By Michal Lev-Ram and Scott Moritz
Thursday morning Sprint chief executive Dan Hesse will face investors for the first time as the company announces its fourth-quarter earnings. The wireless veteran, brought in to replace outgoing CEO Gary Forsee late last year, has had his hands full trying to turn things around at the beleaguered company.
So far, he’s chosen to make small cost-cutting changes — like replacing key management, initiating layoffs and consolidating the company’s corporate headquarters — as he spends his first few months at Sprint’s (S) helm scrutinizing all aspects of its operations.
Analysts say it’s unlikely Hesse will make any big announcements during tomorrow’s scheduled conference call as his “strategic review” is still ongoing.
“We are not expecting Dan Hesse’s plans to become fully baked for weeks, if not months,” Merrill Lynch analysts said in a recent report which also cited a “lack of quick fixes” for the company’s problems.
Last quarter, Sprint announced its wireless revenues were down 4% year-over-year. Even more telling was its announcement that it had lost 60,000 customers — churn, or the rate at which customers defect to other carriers, is an important metric for the wireless industry, where mobile operators are in fierce competition to not only acquire but retain new customers.
But Sprint has other problems too: It is struggling to integrate its two networks and technologies following a 2005 merger with Nextel, and is facing a lot of criticism — including from shareholders — for its decision to pour $5 billion into a next-generation wireless network called Wimax.

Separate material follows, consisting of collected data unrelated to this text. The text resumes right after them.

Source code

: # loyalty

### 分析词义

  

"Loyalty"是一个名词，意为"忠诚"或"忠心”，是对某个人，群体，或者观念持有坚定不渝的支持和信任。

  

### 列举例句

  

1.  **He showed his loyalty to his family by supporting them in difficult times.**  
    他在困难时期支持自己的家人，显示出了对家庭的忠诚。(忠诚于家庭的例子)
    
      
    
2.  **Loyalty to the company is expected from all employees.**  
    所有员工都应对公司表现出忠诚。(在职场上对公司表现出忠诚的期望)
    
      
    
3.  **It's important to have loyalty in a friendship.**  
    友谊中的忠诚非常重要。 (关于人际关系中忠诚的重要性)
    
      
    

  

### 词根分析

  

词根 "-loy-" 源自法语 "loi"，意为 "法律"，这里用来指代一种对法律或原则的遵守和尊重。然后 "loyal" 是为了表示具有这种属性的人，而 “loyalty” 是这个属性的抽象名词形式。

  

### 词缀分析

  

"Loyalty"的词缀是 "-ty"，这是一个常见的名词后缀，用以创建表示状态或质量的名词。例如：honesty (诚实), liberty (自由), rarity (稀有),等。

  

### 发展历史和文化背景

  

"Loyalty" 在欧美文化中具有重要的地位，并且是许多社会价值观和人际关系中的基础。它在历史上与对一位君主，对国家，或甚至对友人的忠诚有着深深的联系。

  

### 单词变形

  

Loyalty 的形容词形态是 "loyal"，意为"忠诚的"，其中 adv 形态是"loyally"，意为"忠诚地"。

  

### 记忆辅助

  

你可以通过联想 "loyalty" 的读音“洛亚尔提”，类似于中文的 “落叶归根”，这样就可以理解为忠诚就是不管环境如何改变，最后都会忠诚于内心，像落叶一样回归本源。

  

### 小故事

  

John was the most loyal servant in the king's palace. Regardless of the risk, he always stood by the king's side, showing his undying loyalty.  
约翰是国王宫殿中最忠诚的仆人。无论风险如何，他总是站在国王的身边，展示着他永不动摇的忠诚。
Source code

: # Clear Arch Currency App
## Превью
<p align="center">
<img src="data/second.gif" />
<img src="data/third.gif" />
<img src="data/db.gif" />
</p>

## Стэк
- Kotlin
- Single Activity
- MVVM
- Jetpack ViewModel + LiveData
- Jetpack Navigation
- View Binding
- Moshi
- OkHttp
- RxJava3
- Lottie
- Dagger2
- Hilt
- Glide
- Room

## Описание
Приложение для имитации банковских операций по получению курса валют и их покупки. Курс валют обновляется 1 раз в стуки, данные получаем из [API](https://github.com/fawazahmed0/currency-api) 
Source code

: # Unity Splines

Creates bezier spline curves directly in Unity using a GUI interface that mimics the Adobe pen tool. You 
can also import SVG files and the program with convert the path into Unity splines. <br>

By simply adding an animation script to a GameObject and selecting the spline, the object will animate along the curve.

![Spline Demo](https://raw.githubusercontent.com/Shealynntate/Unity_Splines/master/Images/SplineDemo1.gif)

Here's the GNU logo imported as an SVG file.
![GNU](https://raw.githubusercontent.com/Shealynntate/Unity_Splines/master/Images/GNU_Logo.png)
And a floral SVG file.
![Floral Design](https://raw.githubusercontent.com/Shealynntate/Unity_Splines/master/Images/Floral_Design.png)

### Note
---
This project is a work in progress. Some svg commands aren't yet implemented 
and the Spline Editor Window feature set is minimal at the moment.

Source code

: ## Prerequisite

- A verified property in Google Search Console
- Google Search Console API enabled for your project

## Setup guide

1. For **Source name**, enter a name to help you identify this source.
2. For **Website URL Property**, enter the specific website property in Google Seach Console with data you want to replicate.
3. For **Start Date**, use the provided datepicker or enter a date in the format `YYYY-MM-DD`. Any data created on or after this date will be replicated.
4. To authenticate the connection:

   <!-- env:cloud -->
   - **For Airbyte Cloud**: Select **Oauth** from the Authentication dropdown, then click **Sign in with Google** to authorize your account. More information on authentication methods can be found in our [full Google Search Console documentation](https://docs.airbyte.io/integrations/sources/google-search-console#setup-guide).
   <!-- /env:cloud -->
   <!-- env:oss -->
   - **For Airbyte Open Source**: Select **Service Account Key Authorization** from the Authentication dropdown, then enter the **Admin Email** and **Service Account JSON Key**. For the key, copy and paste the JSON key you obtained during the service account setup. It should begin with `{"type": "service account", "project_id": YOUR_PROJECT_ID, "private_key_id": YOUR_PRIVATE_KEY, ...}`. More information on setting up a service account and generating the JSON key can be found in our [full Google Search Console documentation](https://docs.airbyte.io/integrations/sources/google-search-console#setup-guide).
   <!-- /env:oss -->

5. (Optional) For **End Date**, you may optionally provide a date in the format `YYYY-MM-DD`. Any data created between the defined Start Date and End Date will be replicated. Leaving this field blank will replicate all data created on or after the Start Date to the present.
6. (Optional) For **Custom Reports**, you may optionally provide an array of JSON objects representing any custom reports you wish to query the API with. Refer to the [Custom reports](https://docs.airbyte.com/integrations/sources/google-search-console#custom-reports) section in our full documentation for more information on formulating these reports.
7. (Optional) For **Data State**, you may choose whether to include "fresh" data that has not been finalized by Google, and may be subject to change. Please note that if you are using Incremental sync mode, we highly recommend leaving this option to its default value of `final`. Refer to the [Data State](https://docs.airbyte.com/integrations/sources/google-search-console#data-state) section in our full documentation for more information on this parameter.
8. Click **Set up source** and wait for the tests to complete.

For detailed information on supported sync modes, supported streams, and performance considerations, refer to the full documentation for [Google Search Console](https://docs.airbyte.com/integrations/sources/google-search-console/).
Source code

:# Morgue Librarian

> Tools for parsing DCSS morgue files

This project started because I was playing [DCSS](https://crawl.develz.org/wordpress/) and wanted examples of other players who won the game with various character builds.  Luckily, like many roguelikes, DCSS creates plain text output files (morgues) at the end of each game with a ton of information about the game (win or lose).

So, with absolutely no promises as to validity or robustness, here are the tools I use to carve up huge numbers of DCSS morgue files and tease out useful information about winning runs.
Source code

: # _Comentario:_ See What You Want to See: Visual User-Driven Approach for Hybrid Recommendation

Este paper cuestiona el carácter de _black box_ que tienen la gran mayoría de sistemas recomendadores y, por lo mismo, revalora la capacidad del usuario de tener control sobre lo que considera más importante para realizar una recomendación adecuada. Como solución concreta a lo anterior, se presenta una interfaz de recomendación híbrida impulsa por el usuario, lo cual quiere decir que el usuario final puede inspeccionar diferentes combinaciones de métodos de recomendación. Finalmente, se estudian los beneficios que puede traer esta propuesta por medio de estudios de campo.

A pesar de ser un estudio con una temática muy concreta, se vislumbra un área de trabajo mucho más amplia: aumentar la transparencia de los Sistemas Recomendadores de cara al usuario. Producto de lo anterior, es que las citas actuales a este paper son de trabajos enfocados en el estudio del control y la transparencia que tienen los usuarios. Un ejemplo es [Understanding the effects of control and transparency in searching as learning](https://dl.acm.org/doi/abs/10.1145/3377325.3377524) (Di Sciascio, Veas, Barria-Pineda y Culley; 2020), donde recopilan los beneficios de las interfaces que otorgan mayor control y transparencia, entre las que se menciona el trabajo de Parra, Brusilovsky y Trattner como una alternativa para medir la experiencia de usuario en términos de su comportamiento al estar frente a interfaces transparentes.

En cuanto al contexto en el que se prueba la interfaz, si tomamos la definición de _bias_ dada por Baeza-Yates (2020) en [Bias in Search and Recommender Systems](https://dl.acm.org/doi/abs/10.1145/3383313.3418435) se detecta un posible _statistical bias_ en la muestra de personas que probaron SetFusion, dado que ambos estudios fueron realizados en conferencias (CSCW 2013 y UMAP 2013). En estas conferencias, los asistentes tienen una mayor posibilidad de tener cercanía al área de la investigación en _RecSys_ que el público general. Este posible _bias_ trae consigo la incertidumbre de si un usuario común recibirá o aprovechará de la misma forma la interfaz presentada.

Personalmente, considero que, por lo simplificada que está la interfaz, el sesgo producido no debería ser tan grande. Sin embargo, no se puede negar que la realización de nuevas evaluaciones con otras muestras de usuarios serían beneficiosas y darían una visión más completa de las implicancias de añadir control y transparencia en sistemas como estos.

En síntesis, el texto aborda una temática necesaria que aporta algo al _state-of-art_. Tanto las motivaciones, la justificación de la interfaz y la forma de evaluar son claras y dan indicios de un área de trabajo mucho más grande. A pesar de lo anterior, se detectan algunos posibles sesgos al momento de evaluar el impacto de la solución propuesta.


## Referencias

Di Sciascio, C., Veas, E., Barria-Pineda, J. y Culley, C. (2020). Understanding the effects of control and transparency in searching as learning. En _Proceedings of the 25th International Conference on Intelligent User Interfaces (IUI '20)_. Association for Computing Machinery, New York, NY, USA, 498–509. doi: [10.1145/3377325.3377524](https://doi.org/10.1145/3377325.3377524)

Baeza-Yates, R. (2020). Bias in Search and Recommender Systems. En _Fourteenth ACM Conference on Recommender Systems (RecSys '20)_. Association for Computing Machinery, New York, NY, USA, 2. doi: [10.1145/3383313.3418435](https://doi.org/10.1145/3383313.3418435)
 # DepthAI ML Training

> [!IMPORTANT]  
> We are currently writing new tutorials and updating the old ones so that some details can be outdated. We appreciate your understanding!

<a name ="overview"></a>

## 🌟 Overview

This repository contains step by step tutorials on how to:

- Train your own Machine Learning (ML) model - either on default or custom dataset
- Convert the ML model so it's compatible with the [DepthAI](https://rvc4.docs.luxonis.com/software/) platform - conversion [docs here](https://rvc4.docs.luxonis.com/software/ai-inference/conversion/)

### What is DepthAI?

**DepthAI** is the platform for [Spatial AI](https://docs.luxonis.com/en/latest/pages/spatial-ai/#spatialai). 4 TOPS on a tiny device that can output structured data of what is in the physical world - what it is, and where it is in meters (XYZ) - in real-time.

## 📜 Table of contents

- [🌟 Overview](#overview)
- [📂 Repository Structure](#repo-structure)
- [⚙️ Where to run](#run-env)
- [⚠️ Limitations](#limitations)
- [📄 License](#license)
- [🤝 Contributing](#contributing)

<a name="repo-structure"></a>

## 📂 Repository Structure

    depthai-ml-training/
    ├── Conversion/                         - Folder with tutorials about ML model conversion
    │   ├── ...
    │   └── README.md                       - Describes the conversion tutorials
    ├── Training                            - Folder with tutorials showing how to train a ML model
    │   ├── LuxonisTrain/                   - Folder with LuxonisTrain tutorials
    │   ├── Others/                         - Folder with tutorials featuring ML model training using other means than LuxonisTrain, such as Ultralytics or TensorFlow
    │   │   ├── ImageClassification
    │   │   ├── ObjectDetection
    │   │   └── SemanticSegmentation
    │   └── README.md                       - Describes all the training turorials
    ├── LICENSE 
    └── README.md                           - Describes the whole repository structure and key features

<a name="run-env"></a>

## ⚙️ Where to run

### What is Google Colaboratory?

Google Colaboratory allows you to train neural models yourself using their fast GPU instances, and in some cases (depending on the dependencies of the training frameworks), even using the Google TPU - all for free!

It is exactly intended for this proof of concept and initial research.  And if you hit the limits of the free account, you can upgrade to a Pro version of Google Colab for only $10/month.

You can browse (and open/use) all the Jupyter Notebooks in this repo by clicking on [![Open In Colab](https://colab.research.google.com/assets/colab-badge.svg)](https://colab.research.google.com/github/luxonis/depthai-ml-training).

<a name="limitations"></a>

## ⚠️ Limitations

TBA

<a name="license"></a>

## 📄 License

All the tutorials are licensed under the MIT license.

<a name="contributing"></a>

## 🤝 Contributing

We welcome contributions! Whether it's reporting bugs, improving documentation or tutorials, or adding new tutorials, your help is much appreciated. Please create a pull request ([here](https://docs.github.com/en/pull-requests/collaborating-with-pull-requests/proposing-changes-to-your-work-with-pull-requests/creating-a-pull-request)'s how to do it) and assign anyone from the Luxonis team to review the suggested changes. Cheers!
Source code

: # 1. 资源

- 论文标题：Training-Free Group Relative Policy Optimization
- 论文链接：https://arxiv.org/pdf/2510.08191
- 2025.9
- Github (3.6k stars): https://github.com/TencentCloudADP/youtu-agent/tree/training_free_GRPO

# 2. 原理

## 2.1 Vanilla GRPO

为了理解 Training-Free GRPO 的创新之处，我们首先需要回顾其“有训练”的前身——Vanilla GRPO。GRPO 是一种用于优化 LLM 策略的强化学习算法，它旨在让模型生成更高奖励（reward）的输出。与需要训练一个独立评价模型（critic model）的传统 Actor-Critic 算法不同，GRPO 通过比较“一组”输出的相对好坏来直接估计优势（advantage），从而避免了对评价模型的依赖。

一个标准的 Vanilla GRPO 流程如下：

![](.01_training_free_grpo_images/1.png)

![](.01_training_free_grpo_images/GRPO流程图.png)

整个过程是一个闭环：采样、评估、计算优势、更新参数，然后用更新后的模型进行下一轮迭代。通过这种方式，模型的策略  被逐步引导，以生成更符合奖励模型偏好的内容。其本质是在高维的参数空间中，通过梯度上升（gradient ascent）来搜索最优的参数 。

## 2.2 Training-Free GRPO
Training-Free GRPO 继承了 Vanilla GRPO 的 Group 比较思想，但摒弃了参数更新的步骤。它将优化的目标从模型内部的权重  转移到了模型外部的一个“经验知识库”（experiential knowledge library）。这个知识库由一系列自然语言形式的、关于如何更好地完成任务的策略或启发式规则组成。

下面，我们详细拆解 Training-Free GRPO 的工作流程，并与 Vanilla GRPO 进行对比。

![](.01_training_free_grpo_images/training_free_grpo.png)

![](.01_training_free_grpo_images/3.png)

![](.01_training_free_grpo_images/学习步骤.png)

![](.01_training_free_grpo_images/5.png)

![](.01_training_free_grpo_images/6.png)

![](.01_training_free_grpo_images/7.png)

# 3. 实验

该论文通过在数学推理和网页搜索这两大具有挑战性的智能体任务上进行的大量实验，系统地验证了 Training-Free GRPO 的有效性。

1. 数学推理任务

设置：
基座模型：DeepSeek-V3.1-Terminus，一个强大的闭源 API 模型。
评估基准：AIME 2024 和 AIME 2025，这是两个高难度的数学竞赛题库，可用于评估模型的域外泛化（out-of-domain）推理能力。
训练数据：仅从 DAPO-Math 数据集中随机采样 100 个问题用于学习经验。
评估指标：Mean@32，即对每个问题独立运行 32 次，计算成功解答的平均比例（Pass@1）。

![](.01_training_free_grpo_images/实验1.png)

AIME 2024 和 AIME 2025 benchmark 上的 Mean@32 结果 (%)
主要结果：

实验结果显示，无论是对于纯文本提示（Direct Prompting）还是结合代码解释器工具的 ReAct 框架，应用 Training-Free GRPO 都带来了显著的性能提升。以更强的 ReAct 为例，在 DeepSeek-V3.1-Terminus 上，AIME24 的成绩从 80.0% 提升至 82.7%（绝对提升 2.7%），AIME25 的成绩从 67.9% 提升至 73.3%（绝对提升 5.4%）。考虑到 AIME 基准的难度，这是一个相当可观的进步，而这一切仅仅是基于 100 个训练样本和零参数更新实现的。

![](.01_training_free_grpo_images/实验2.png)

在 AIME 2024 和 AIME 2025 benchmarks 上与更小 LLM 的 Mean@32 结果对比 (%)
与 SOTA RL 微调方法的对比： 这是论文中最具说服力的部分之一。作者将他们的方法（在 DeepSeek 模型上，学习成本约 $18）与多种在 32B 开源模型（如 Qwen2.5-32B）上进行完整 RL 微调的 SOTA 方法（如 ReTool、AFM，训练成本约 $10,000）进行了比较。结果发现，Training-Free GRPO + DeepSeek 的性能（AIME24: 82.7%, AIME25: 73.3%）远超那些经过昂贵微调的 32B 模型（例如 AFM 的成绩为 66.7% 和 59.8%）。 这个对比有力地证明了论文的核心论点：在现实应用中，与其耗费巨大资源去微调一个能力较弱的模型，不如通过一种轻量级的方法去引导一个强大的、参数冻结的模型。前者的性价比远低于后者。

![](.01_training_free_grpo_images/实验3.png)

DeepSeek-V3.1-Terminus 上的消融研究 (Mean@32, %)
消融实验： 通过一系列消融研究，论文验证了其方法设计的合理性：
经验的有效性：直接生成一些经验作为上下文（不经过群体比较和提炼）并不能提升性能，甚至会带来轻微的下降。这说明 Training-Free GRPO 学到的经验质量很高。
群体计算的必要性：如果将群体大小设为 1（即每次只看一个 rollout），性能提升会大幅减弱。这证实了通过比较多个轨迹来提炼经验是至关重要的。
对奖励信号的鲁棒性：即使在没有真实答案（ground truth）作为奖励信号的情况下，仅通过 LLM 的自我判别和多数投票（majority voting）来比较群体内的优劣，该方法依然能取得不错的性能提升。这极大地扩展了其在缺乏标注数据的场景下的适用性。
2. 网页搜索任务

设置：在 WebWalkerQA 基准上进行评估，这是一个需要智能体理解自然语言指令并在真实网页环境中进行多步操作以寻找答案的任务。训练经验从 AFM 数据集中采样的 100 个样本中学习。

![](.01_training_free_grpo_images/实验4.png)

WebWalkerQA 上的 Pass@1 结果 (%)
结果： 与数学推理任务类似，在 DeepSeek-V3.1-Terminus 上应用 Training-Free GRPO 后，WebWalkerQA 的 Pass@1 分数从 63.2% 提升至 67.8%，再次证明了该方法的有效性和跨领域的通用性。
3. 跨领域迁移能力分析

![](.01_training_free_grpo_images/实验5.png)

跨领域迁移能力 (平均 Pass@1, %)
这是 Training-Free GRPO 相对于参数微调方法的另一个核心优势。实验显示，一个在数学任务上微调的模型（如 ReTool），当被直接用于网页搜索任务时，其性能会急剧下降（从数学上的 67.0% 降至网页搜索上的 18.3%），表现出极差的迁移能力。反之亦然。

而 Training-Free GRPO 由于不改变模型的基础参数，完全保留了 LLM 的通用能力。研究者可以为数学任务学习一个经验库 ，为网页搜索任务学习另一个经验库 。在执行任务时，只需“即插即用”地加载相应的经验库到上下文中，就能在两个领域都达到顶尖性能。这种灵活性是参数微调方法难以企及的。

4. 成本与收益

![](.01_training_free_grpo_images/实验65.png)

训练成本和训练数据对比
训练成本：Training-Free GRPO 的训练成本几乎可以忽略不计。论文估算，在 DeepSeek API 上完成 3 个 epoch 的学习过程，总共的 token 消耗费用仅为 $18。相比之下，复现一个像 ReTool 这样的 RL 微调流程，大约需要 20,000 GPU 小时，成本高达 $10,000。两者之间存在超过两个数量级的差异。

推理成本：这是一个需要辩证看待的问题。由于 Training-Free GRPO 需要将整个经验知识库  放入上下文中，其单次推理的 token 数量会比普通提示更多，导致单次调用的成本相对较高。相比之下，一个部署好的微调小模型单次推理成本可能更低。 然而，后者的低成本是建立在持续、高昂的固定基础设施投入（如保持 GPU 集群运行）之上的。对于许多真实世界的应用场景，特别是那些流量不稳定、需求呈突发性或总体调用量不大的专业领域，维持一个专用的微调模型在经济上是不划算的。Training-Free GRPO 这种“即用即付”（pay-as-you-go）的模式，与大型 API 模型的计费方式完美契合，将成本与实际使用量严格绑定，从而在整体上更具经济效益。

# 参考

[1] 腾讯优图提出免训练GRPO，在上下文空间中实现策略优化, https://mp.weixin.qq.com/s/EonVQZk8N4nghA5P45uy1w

“Long term the Wi-Max investment could be interesting,” says Bear Stearns analyst Phil Cusick. “But for a company with this many other problems it’s been a distraction, and that’s something the company can’t afford right now.”
But Cusick says Sprint’s most difficult challenge is figuring out what its identity is — it is trying to be too many things to too many people and, unlike rivals AT&T (T), Verizon Wireless (VZ) and T-Mobile, lacks a core customer base. On top of that, its customer service is notoriously known as one of the worst in the industry.
When he took office last December, Hesse promised shareholders he would “review every aspect of our strategy as we intend to lead Sprint to the forefront of the wireless industry.” But other than entering some kind of WiMax partnership (possibly with Craig McCaw’s Clearwire), there are few drastic changes Hesse can make to turn the company around at this point.
Still, shareholders seem to have faith in Hesse, at least for the moment.
“I am encouraged by the company’s new CEO, Dan Hesse,” activist investor Ralph Whitworth, who recently earned a seat on the company’s board, said in a statement last month. “Dan has committed to review all aspects of the company’s business and shown a willingness to make tough decisions.”
But Whitworth, a longtime opponent of the company’s WiMax efforts, also said that “a turnaround at Sprint Nextel won’t be easy” even though he believes “the ingredients are in place to get the job done for the company’s shareholders.”